Production & Scale/Inference Optimization
Advanced18 min

Batching & Throughput

Configure continuous batching, speculative decoding, and disaggregated serving to maximize LLM throughput on vLLM and SGLang. Understand prefill/decode interference, tune per-workload profiles, recognize the five failure modes before they hit production, and build the monitoring layer that tells you when your configuration has drifted.

Quick Reference

  • Continuous batching processes new requests at each iteration — no waiting for the slowest request to finish
  • Prefill (processing input) is compute-bound; decode (generating output) is memory-bandwidth-bound — they need different optimizations
  • Chunked prefill prevents a single large prompt from stalling decode for all other requests in the batch
  • Speculative decoding generates N tokens per step instead of 1 — 2-3x speedup on code-heavy workloads
  • Disaggregated serving routes prefill and decode to separate GPU pools — worth the complexity only above ~100 sustained req/s
  • KV cache utilization above 85% is the leading indicator of batch failures — monitor before tuning anything else
  • If you use a hosted API (Anthropic, OpenAI, Google), the provider handles batching — this article is for self-hosters

Should You Optimize Batching?

Before reaching for tuning parameters, check whether batching optimization is even your problem. If you call a hosted API, the provider's infrastructure handles batching — your only lever is request parallelism from your application code, and the self-hosted tuning in this article does not apply. If you run vLLM or SGLang, the defaults are already good for most workloads. Tuning pays off when you have specific throughput targets, cost-per-token pressure, or latency SLAs that the defaults don't meet.

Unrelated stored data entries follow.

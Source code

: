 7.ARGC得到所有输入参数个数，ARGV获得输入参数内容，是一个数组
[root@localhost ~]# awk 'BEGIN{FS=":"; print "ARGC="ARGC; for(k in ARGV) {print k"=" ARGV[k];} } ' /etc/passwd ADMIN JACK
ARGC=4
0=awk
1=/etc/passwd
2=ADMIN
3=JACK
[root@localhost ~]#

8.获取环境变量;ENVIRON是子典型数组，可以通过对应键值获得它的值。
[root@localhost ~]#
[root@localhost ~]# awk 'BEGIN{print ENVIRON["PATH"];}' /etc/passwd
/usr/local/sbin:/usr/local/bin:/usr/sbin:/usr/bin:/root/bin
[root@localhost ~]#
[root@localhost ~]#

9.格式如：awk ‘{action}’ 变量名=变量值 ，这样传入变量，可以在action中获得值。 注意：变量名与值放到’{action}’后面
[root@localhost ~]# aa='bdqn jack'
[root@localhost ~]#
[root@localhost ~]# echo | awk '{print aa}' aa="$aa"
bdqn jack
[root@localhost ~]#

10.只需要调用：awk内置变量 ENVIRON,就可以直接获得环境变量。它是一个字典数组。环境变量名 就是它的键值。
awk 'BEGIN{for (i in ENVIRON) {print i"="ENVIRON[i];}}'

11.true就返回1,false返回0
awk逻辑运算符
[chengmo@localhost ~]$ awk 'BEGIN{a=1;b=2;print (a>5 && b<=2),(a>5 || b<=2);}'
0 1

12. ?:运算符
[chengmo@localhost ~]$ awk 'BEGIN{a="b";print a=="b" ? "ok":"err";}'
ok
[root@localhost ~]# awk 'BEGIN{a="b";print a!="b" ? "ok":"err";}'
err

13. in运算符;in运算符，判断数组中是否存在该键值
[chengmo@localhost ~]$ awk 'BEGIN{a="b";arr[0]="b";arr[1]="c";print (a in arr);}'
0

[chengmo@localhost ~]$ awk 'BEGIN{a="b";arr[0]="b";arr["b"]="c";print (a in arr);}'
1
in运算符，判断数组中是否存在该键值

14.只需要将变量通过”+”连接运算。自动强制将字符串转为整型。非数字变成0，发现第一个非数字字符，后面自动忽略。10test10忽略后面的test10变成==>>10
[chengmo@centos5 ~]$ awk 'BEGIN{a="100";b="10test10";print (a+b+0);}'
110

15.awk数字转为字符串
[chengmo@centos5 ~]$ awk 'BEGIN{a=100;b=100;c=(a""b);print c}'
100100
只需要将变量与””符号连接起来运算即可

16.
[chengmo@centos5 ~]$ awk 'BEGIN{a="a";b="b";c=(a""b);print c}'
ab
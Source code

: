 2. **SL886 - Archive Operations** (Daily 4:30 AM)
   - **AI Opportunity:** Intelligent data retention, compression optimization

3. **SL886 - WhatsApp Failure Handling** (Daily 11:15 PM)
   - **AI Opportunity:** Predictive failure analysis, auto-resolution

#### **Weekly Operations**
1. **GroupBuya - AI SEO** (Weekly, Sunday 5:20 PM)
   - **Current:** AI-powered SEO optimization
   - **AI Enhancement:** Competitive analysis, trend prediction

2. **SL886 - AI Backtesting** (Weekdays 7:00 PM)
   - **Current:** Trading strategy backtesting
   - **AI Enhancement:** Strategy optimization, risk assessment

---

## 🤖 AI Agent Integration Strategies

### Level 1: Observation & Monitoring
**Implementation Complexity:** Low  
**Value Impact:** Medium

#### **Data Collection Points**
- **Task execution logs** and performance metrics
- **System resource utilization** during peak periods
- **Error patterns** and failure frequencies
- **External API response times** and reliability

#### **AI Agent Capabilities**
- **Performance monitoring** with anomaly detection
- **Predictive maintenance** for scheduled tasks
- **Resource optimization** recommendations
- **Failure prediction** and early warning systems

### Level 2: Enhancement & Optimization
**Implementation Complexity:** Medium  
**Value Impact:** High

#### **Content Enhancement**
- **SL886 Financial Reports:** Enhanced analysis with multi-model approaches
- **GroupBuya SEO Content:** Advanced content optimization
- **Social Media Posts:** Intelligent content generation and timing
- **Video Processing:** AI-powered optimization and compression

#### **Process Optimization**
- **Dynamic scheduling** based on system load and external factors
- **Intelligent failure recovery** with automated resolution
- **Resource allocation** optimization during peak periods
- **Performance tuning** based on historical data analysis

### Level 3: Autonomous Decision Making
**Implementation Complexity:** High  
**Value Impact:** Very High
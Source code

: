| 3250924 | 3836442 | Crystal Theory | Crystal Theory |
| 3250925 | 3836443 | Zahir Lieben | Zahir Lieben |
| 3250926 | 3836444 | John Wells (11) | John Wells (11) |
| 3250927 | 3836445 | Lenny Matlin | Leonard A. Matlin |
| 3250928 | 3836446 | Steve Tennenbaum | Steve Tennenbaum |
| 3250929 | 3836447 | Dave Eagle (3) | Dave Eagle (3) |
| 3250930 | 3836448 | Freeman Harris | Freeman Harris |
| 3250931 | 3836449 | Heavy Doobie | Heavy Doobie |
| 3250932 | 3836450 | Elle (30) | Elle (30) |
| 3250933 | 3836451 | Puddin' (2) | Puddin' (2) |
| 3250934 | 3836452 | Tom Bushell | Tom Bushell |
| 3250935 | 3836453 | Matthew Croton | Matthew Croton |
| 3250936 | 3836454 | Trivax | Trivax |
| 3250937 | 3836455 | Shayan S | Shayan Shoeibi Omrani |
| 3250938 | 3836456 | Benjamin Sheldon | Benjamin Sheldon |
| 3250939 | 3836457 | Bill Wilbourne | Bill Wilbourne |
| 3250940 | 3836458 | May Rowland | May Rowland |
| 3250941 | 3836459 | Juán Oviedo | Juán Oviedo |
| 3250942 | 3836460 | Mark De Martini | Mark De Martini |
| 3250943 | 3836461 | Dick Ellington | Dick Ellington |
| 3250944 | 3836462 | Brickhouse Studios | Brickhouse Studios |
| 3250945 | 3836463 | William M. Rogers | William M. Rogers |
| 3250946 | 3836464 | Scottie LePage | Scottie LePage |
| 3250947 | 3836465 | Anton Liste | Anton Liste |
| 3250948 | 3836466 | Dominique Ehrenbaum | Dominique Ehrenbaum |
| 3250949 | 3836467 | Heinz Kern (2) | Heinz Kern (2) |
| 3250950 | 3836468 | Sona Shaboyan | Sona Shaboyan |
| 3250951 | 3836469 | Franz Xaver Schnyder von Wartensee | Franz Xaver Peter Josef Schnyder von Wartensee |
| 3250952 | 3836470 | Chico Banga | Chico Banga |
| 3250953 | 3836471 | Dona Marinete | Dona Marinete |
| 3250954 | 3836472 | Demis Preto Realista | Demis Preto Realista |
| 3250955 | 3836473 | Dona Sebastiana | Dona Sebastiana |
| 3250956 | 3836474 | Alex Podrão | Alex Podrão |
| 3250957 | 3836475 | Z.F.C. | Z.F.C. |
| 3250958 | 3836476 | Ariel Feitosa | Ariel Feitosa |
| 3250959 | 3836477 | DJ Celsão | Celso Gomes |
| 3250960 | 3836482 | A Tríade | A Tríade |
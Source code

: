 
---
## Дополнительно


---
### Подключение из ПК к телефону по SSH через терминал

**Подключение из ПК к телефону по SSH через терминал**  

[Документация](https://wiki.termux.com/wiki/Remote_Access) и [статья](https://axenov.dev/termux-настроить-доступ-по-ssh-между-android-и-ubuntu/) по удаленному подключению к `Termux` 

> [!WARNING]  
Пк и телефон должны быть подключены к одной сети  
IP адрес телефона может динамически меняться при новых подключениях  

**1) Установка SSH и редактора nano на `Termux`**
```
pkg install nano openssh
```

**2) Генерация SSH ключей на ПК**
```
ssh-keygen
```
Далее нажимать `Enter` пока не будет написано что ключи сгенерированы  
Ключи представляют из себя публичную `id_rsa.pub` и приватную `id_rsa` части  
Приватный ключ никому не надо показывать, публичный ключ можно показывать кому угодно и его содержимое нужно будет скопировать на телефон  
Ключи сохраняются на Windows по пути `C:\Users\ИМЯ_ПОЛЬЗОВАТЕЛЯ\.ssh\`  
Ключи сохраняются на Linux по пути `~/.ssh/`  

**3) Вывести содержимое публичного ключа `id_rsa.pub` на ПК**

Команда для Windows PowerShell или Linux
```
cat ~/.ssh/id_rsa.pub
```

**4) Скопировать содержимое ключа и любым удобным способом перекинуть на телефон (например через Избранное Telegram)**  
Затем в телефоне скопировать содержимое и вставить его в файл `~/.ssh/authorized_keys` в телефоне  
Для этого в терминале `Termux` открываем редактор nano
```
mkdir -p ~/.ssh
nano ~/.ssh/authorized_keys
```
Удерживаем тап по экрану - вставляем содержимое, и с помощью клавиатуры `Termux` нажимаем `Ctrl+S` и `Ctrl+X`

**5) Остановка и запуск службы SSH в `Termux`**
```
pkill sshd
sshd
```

SituationDo You Need to Tune?What to Do Instead
Using Anthropic, OpenAI, or Google APIsNoTune request parallelism in your app; use the provider's Batch API for async workloads
Self-hosting with default vLLM or SGLang configProbably not yetBaseline first (see the First-30-Days Runbook); tune only if TTFT or cost targets aren't met
High throughput workload (>50 req/s sustained)YesTune --max-num-seqs and --max-num-batched-tokens; consider speculative decoding
Mixed interactive + batch trafficYesImplement priority queuing; tune separate profiles for each traffic class
Cost-per-token pressure at scaleYesSpeculative decoding + prefix caching are the highest-ROI levers; quantization is in the sibling article
Prerequisite: pick your framework first

This article assumes you have already chosen between vLLM and SGLang. If you haven't, read the Self-Hosting article first — it covers framework selection, PagedAttention vs RadixAttention, and basic deployment. This article covers what comes after: tuning the configuration you've already chosen.